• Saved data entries
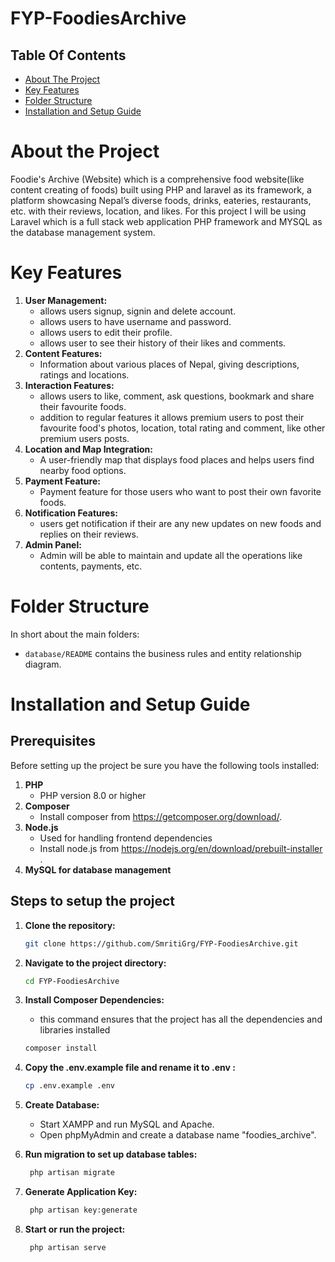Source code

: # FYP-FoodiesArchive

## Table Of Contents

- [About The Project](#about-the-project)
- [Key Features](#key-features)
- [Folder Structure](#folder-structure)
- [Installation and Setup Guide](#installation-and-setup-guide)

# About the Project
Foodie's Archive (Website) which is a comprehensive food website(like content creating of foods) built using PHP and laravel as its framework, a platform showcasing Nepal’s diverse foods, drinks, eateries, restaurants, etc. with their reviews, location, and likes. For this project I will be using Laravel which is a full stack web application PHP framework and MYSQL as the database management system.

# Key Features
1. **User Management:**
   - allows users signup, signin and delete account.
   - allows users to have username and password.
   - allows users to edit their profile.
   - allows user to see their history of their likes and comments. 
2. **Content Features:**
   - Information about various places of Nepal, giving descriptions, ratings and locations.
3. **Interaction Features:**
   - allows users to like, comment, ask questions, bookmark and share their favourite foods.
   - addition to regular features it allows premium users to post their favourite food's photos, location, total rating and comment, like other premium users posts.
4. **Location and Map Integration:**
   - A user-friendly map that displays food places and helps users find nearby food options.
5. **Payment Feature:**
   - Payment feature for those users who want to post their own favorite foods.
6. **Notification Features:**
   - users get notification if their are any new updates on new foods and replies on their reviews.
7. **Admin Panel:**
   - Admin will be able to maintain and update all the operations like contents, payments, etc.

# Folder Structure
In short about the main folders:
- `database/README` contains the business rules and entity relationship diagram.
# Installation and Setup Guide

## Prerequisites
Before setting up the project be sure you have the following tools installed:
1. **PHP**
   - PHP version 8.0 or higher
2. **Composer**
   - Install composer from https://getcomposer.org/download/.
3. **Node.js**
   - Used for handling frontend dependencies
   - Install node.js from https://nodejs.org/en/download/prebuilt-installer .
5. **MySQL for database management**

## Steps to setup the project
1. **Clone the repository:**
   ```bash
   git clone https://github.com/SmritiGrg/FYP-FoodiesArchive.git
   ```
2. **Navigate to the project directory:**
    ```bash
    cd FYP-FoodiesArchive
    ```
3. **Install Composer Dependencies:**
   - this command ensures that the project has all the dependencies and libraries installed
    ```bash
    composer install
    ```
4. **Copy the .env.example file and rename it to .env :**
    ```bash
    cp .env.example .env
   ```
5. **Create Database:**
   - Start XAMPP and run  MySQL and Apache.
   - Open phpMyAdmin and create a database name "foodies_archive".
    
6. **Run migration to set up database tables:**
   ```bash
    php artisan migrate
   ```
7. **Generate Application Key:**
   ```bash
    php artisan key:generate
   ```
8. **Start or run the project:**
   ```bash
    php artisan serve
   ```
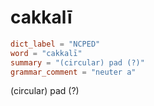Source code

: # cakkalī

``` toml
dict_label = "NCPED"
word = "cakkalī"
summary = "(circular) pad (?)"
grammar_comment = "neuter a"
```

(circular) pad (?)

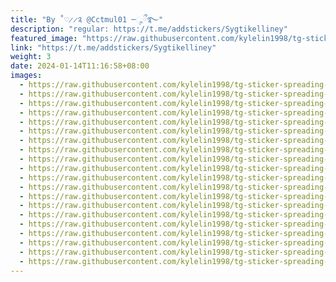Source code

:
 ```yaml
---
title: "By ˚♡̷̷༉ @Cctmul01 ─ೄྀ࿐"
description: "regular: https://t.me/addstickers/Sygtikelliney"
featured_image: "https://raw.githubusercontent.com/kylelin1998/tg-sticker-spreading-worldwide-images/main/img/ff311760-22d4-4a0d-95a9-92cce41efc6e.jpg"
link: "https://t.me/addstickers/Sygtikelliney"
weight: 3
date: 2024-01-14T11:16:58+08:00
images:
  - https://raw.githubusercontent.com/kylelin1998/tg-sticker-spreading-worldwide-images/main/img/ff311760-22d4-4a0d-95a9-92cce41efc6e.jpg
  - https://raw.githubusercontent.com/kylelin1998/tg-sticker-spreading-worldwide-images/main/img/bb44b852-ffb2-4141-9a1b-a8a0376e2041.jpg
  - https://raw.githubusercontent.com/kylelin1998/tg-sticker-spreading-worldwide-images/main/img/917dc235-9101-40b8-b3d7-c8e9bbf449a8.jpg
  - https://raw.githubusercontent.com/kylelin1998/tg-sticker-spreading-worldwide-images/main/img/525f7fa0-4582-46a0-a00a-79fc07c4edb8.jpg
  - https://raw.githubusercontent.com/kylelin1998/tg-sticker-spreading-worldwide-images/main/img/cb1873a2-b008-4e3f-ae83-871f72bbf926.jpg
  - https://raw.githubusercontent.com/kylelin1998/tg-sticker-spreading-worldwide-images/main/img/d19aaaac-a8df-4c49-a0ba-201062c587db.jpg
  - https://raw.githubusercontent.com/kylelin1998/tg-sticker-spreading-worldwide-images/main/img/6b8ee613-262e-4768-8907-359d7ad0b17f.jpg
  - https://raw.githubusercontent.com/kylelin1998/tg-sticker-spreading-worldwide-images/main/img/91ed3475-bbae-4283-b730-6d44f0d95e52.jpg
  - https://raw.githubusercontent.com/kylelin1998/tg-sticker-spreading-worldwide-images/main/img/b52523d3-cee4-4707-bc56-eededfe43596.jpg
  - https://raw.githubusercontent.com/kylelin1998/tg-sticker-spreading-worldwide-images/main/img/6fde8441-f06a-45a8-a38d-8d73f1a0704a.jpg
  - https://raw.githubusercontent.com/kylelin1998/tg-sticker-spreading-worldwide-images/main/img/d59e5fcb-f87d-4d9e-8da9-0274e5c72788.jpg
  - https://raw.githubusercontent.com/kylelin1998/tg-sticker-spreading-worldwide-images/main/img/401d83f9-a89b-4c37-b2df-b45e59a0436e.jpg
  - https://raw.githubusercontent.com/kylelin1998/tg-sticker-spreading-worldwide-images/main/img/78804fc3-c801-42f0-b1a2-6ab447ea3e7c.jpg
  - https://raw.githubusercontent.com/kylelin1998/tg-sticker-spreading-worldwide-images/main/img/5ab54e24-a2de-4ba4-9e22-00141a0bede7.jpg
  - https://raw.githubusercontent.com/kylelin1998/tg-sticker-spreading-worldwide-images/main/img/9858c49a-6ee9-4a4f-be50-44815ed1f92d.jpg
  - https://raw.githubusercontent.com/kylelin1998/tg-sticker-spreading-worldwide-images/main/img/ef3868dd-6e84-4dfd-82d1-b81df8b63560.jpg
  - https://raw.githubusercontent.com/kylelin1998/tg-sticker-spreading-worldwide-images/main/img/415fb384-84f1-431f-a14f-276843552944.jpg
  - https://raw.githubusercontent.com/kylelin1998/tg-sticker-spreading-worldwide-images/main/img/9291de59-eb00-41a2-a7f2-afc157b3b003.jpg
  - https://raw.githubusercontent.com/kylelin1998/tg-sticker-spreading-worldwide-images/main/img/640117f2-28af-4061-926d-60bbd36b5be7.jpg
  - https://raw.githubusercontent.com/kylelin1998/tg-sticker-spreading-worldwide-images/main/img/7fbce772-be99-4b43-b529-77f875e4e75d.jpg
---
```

• What to produce
Output a verbatim copy of all entries above; no pictures go in it.

• Response
Source code

: # FYP-FoodiesArchive

## Table Of Contents

- [About The Project](#about-the-project)
- [Key Features](#key-features)
- [Folder Structure](#folder-structure)
- [Installation and Setup Guide](#installation-and-setup-guide)

# About the Project
Foodie's Archive (Website) which is a comprehensive food website(like content creating of foods) built using PHP and laravel as its framework, a platform showcasing Nepal’s diverse foods, drinks, eateries, restaurants, etc. with their reviews, location, and likes. For this project I will be using Laravel which is a full stack web application PHP framework and MYSQL as the database management system.

# Key Features
1. **User Management:**
   - allows users signup, signin and delete account.
   - allows users to have username and password.
   - allows users to edit their profile.
   - allows user to see their history of their likes and comments. 
2. **Content Features:**
   - Information about various places of Nepal, giving descriptions, ratings and locations.
3. **Interaction Features:**
   - allows users to like, comment, ask questions, bookmark and share their favourite foods.
   - addition to regular features it allows premium users to post their favourite food's photos, location, total rating and comment, like other premium users posts.
4. **Location and Map Integration:**
   - A user-friendly map that displays food places and helps users find nearby food options.
5. **Payment Feature:**
   - Payment feature for those users who want to post their own favorite foods.
6. **Notification Features:**
   - users get notification if their are any new updates on new foods and replies on their reviews.
7. **Admin Panel:**
   - Admin will be able to maintain and update all the operations like contents, payments, etc.

# Folder Structure
In short about the main folders:
- `database/README` contains the business rules and entity relationship diagram.
# Installation and Setup Guide

## Prerequisites
Before setting up the project be sure you have the following tools installed:
1. **PHP**
   - PHP version 8.0 or higher
2. **Composer**
   - Install composer from https://getcomposer.org/download/.
3. **Node.js**
   - Used for handling frontend dependencies
   - Install node.js from https://nodejs.org/en/download/prebuilt-installer .
5. **MySQL for database management**

## Steps to setup the project
1. **Clone the repository:**
   ```bash
   git clone https://github.com/SmritiGrg/FYP-FoodiesArchive.git
   ```
2. **Navigate to the project directory:**
    ```bash
    cd FYP-FoodiesArchive
    ```
3. **Install Composer Dependencies:**
   - this command ensures that the project has all the dependencies and libraries installed
    ```bash
    composer install
    ```
4. **Copy the .env.example file and rename it to .env :**
    ```bash
    cp .env.example .env
   ```
5. **Create Database:**
   - Start XAMPP and run  MySQL and Apache.
   - Open phpMyAdmin and create a database name "foodies_archive".
    
6. **Run migration to set up database tables:**
   ```bash
    php artisan migrate
   ```
7. **Generate Application Key:**
   ```bash
    php artisan key:generate
   ```
8. **Start or run the project:**
   ```bash
    php artisan serve
   ```
Source code

: # cakkalī

``` toml
dict_label = "NCPED"
word = "cakkalī"
summary = "(circular) pad (?)"
grammar_comment = "neuter a"
```

(circular) pad (?)

Source code

:
 ```yaml
---
title: "By ˚♡̷̷༉ @Cctmul01 ─ೄྀ࿐"
description: "regular: https://t.me/addstickers/Sygtikelliney"
featured_image: "https://raw.githubusercontent.com/kylelin1998/tg-sticker-spreading-worldwide-images/main/img/ff311760-22d4-4a0d-95a9-92cce41efc6e.jpg"
link: "https://t.me/addstickers/Sygtikelliney"
weight: 3
date: 2024-01-14T11:16:58+08:00
images:
  - https://raw.githubusercontent.com/kylelin1998/tg-sticker-spreading-worldwide-images/main/img/ff311760-22d4-4a0d-95a9-92cce41efc6e.jpg
  - https://raw.githubusercontent.com/kylelin1998/tg-sticker-spreading-worldwide-images/main/img/bb44b852-ffb2-4141-9a1b-a8a0376e2041.jpg
  - https://raw.githubusercontent.com/kylelin1998/tg-sticker-spreading-worldwide-images/main/img/917dc235-9101-40b8-b3d7-c8e9bbf449a8.jpg
  - https://raw.githubusercontent.com/kylelin1998/tg-sticker-spreading-worldwide-images/main/img/525f7fa0-4582-46a0-a00a-79fc07c4edb8.jpg
  - https://raw.githubusercontent.com/kylelin1998/tg-sticker-spreading-worldwide-images/main/img/cb1873a2-b008-4e3f-ae83-871f72bbf926.jpg
  - https://raw.githubusercontent.com/kylelin1998/tg-sticker-spreading-worldwide-images/main/img/d19aaaac-a8df-4c49-a0ba-201062c587db.jpg
  - https://raw.githubusercontent.com/kylelin1998/tg-sticker-spreading-worldwide-images/main/img/6b8ee613-262e-4768-8907-359d7ad0b17f.jpg
  - https://raw.githubusercontent.com/kylelin1998/tg-sticker-spreading-worldwide-images/main/img/91ed3475-bbae-4283-b730-6d44f0d95e52.jpg
  - https://raw.githubusercontent.com/kylelin1998/tg-sticker-spreading-worldwide-images/main/img/b52523d3-cee4-4707-bc56-eededfe43596.jpg
  - https://raw.githubusercontent.com/kylelin1998/tg-sticker-spreading-worldwide-images/main/img/6fde8441-f06a-45a8-a38d-8d73f1a0704a.jpg
  - https://raw.githubusercontent.com/kylelin1998/tg-sticker-spreading-worldwide-images/main/img/d59e5fcb-f87d-4d9e-8da9-0274e5c72788.jpg
  - https://raw.githubusercontent.com/kylelin1998/tg-sticker-spreading-worldwide-images/main/img/401d83f9-a89b-4c37-b2df-b45e59a0436e.jpg
  - https://raw.githubusercontent.com/kylelin1998/tg-sticker-spreading-worldwide-images/main/img/78804fc3-c801-42f0-b1a2-6ab447ea3e7c.jpg
  - https://raw.githubusercontent.com/kylelin1998/tg-sticker-spreading-worldwide-images/main/img/5ab54e24-a2de-4ba4-9e22-00141a0bede7.jpg
  - https://raw.githubusercontent.com/kylelin1998/tg-sticker-spreading-worldwide-images/main/img/9858c49a-6ee9-4a4f-be50-44815ed1f92d.jpg
  - https://raw.githubusercontent.com/kylelin1998/tg-sticker-spreading-worldwide-images/main/img/ef3868dd-6e84-4dfd-82d1-b81df8b63560.jpg
  - https://raw.githubusercontent.com/kylelin1998/tg-sticker-spreading-worldwide-images/main/img/415fb384-84f1-431f-a14f-276843552944.jpg
  - https://raw.githubusercontent.com/kylelin1998/tg-sticker-spreading-worldwide-images/main/img/9291de59-eb00-41a2-a7f2-afc157b3b003.jpg
  - https://raw.githubusercontent.com/kylelin1998/tg-sticker-spreading-worldwide-images/main/img/640117f2-28af-4061-926d-60bbd36b5be7.jpg
  - https://raw.githubusercontent.com/kylelin1998/tg-sticker-spreading-worldwide-images/main/img/7fbce772-be99-4b43-b529-77f875e4e75d.jpg
---
```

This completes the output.